*WHAT YOU HAVE TO DO*
The copy should begin at the line containing "- Lesbos, Greece" and end with the last line below, every line exact and no picture included.

***** DATA TO EXAMINE *****

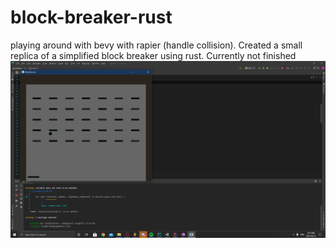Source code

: # block-breaker-rust
playing around with bevy with rapier (handle collision). Created a small replica of a simplified block breaker using rust. Currently not finished
<br/>
![title](https://github.com/KDahir247/block-breaker-rust/blob/main/image/pic01.png)
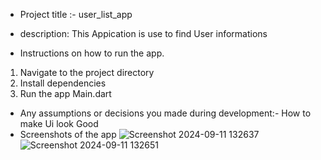 - Project title :- user_list_app

- description: This Appication is use to find User informations

- Instructions on how to run the app.
1. Navigate to the project directory
2. Install dependencies
3. Run the app Main.dart

- Any assumptions or decisions you made during development:- How to make Ui look Good
- Screenshots of the app
![Screenshot 2024-09-11 132637](https://github.com/user-attachments/assets/21d556b6-20fa-4110-87af-f711fbe74a60)
![Screenshot 2024-09-11 132651](https://github.com/user-attachments/assets/5a7f0d79-db4c-42b2-8c3f-3b1cc643b377)
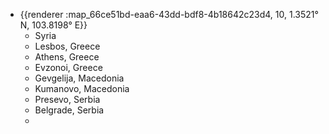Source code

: - {{renderer :map_66ce51bd-eaa6-43dd-bdf8-4b18642c23d4, 10, 1.3521° N, 103.8198° E}}
	- Syria
	- Lesbos, Greece
	- Athens, Greece
	- Evzonoi, Greece
	- Gevgelija, Macedonia
	- Kumanovo, Macedonia
	- Presevo, Serbia
	- Belgrade, Serbia
	-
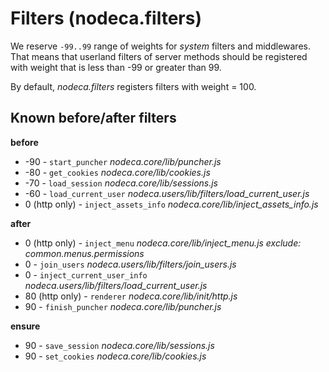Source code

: Filters (nodeca.filters)
========================

We reserve `-99..99` range of weights for _system_ filters and middlewares.
That means that userland filters of server methods should be registered with
weight that is less than -99 or greater than 99.

By default, _nodeca.filters_ registers filters with weight = 100.


Known before/after filters
--------------------------

**before**

* -90 - `start_puncher` *nodeca.core/lib/puncher.js*
* -80 - `get_cookies` *nodeca.core/lib/cookies.js*
* -70 - `load_session` *nodeca.core/lib/sessions.js*
* -60 - `load_current_user` *nodeca.users/lib/filters/load_current_user.js*
* 0 (http only) - `inject_assets_info`  *nodeca.core/lib/inject_assets_info.js*

**after**

* 0 (http only) - `inject_menu` *nodeca.core/lib/inject_menu.js*
  *exclude: common.menus.permissions*
* 0 - `join_users` *nodeca.users/lib/filters/join_users.js*
* 0 - `inject_current_user_info` *nodeca.users/lib/filters/load_current_user.js*
* 80 (http only) - `renderer` *nodeca.core/lib/init/http.js*
* 90 - `finish_puncher` *nodeca.core/lib/puncher.js*

**ensure**

* 90 - `save_session` *nodeca.core/lib/sessions.js*
* 90 - `set_cookies` *nodeca.core/lib/cookies.js*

*****

*RESULT FOR THIS EXERCISE*
	- Lesbos, Greece
	- Athens, Greece
	- Evzonoi, Greece
	- Gevgelija, Macedonia
	- Kumanovo, Macedonia
	- Presevo, Serbia
	- Belgrade, Serbia
	-
Source code

: Filters (nodeca.filters)
========================

We reserve `-99..99` range of weights for _system_ filters and middlewares.
That means that userland filters of server methods should be registered with
weight that is less than -99 or greater than 99.

By default, _nodeca.filters_ registers filters with weight = 100.


Known before/after filters
--------------------------

**before**

* -90 - `start_puncher` *nodeca.core/lib/puncher.js*
* -80 - `get_cookies` *nodeca.core/lib/cookies.js*
* -70 - `load_session` *nodeca.core/lib/sessions.js*
* -60 - `load_current_user` *nodeca.users/lib/filters/load_current_user.js*
* 0 (http only) - `inject_assets_info`  *nodeca.core/lib/inject_assets_info.js*

**after**

* 0 (http only) - `inject_menu` *nodeca.core/lib/inject_menu.js*
  *exclude: common.menus.permissions*
* 0 - `join_users` *nodeca.users/lib/filters/join_users.js*
* 0 - `inject_current_user_info` *nodeca.users/lib/filters/load_current_user.js*
* 80 (http only) - `renderer` *nodeca.core/lib/init/http.js*
* 90 - `finish_puncher` *nodeca.core/lib/puncher.js*

**ensure**

* 90 - `save_session` *nodeca.core/lib/sessions.js*
* 90 - `set_cookies` *nodeca.core/lib/cookies.js*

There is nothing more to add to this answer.